Też wolę buty, choć nie z powodu żmij.
hmm, jak ktoś chodzi boso, to tym bardziej patrzy pod nogi, więc paradoksalnie jest mniej narażony na ukąszenie, bo żmija nie nadepnięta zasadniczo nie atakuje. A sam kiedyś, dziecięciem będąc, ganiałem boso nad Osławą i nadepnąłem nawet na żmije, skończyło się tylko na obopólnym strachu - żmija uciekła w jedną stronę, ja w drugą, a sytuacji gdy stąpnąłem blisko żmii było kilka i żmije zawsze uciekały.

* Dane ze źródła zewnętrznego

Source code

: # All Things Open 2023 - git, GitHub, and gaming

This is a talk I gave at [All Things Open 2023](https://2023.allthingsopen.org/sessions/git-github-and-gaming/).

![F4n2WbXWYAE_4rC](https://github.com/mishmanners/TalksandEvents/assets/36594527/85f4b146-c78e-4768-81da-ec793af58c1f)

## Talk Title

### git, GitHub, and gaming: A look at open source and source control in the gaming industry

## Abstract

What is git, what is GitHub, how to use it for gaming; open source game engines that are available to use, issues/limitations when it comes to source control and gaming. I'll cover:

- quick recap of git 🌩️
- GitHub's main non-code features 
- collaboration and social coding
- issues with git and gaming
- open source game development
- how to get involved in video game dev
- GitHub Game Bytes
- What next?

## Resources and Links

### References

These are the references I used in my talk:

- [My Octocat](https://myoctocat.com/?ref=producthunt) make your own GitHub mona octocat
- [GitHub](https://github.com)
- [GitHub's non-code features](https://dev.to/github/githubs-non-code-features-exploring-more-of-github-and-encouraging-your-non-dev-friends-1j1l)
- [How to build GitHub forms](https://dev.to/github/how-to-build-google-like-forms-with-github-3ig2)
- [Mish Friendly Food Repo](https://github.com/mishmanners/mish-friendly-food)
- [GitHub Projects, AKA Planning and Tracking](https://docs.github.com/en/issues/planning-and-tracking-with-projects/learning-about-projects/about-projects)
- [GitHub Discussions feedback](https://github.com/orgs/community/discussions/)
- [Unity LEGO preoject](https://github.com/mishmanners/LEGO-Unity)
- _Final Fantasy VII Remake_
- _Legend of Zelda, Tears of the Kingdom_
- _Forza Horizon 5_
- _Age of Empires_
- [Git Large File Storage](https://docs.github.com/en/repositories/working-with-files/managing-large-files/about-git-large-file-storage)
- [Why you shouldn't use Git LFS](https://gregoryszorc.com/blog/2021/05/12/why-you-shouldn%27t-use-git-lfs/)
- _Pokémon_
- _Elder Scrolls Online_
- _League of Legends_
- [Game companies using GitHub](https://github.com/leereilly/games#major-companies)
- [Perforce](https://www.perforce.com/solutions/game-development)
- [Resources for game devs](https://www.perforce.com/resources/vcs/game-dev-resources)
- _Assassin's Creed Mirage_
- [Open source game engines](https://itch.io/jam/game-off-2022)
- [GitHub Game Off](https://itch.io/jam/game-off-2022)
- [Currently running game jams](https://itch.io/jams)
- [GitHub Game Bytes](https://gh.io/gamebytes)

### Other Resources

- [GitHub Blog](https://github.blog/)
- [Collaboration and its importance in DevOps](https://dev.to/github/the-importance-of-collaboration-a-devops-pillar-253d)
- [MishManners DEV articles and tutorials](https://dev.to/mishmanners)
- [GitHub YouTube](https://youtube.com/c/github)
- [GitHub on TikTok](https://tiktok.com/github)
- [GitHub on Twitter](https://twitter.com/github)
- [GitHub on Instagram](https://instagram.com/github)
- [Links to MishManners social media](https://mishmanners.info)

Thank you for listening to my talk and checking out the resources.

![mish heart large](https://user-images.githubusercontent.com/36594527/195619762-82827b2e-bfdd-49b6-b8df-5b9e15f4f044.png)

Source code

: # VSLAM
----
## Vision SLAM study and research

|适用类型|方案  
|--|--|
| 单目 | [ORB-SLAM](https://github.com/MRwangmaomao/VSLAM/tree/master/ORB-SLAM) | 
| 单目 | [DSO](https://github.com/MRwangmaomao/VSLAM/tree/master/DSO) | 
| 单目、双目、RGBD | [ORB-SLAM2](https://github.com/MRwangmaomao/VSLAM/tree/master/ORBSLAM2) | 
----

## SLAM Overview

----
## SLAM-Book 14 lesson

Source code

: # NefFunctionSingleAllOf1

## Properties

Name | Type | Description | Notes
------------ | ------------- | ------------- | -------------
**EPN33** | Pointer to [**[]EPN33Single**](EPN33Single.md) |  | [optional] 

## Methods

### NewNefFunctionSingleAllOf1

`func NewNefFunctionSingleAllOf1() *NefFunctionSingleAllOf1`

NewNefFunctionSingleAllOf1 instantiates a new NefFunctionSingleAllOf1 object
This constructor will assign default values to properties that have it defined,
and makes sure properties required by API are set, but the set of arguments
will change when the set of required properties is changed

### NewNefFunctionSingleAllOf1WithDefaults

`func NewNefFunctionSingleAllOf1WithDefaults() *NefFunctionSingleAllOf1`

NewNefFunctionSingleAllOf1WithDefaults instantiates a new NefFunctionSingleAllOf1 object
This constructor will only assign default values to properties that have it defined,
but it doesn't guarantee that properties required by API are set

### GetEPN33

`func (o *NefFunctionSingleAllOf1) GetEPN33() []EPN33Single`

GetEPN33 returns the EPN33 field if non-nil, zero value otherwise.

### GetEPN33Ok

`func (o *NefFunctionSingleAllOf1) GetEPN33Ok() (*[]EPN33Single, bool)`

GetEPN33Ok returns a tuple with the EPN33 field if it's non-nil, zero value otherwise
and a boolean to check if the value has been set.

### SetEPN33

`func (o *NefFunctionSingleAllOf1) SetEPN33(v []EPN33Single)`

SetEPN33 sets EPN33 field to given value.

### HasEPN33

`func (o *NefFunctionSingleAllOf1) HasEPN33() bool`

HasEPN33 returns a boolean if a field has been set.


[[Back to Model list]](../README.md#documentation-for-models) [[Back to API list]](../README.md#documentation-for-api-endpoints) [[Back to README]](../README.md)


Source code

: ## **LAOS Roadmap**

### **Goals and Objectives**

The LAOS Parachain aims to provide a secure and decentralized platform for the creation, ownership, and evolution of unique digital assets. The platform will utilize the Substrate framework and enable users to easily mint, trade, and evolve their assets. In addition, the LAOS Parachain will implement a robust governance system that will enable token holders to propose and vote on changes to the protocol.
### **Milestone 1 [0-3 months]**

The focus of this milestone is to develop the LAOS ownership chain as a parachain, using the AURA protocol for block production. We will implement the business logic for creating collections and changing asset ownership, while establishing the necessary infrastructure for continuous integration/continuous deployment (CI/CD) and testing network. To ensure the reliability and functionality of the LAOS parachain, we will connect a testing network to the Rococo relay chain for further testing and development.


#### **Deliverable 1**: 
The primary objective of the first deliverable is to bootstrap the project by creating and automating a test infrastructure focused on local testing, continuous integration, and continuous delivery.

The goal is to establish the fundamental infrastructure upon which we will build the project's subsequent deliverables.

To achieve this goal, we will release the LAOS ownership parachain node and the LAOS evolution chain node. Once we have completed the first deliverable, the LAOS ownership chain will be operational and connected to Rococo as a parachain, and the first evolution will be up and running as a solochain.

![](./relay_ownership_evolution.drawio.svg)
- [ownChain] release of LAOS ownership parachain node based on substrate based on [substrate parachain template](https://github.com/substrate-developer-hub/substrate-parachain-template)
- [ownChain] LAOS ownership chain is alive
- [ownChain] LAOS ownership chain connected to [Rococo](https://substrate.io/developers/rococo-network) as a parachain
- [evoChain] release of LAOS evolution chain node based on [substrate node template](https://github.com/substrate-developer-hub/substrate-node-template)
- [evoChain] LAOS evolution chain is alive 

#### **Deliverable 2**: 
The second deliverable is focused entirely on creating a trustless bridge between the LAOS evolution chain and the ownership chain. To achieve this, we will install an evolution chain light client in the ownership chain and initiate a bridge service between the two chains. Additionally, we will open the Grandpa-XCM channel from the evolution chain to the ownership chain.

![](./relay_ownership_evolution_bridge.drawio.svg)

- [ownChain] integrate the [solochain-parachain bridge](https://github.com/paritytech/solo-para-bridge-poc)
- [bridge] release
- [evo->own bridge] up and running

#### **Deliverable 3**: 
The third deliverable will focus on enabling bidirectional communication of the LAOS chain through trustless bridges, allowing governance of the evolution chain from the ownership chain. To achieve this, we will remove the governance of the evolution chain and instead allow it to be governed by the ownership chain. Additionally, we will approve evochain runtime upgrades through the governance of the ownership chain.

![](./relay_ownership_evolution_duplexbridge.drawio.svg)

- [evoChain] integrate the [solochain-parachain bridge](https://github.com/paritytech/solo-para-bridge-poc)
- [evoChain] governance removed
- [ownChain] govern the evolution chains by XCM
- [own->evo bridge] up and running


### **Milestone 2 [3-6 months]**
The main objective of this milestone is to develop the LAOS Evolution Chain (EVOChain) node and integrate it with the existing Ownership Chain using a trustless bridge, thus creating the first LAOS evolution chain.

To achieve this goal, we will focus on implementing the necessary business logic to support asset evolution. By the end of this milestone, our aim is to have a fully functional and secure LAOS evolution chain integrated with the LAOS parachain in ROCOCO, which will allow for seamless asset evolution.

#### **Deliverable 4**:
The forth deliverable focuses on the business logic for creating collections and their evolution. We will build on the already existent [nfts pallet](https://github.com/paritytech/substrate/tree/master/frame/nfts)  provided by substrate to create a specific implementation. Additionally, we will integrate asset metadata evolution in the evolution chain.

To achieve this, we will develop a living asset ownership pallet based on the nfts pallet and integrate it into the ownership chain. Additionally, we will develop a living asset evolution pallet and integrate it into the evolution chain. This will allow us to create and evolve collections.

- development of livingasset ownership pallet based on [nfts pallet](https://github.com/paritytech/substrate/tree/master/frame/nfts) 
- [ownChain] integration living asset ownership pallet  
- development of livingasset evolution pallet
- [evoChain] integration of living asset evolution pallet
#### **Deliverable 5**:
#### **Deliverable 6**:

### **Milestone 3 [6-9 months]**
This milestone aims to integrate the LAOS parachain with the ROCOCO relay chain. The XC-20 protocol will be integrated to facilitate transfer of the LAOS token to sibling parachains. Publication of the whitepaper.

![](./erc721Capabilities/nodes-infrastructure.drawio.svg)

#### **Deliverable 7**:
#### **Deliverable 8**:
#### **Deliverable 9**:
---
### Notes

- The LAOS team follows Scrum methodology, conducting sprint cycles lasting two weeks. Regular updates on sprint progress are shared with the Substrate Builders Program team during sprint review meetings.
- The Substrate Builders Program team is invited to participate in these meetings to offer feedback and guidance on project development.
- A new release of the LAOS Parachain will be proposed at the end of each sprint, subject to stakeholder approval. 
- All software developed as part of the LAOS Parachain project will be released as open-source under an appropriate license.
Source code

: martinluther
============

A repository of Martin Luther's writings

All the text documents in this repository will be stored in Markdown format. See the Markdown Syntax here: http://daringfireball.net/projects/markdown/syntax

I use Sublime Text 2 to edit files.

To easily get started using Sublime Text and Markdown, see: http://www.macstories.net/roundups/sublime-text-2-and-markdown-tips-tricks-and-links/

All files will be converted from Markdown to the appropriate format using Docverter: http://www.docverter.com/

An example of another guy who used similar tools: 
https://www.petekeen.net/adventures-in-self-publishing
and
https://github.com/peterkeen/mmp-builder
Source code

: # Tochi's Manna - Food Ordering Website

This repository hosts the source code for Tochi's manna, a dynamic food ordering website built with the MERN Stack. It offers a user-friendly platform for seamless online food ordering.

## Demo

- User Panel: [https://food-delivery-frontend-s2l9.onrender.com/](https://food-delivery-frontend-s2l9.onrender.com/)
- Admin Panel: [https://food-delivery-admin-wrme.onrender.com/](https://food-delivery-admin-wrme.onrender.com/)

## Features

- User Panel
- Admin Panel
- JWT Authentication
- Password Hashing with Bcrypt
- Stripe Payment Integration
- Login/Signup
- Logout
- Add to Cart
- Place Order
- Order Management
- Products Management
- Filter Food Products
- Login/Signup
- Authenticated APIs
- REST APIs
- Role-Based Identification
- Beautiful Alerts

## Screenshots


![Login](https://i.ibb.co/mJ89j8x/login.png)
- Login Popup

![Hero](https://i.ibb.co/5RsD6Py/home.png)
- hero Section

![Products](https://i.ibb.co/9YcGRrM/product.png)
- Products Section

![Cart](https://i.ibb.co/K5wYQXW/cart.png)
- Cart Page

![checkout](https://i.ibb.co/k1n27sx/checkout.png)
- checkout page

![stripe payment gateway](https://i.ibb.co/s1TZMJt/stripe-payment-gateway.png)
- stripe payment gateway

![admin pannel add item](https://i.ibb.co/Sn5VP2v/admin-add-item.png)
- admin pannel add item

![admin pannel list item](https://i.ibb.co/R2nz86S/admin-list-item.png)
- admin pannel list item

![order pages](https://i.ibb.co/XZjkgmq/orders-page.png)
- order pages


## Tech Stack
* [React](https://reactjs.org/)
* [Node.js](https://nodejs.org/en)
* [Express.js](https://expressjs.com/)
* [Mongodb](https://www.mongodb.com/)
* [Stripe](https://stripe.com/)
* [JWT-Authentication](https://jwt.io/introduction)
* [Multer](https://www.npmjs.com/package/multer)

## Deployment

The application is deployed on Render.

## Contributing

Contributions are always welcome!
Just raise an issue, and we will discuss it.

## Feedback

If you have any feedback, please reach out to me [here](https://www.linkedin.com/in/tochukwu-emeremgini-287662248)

ja chodziłem ostatnio boso po mokrej łące w połowie sierpnia, powietrze nie było nagrzane, żmij pewnie w tej trawie nie było, bo było w ogóle dość chłodno, a one na skałach i piachu się wygrzewają bądź jakiś wrzosowiskach mniemam... buty buty buty, choć przyjemnie jest boso pochodzić, nie powiem :)
jeżeli chodzi o dobre buty to sam mam takie
http://sherpa.pl/buty-camana-smu-fitzroy-gtx
Kupiłem je w 2009 i cholery jeszcze się nie rozchodziły, (i się nie rozejdą) mogłem kupić pół numera większe ale się pospieszyłem...gruba skarpeta i na wcisk... czwartego dnia w Bieszczadach już nie moglem chodzić... Kupujcie pół numeru albo numer większe... zawsze... ja o tym nie wiedziałem...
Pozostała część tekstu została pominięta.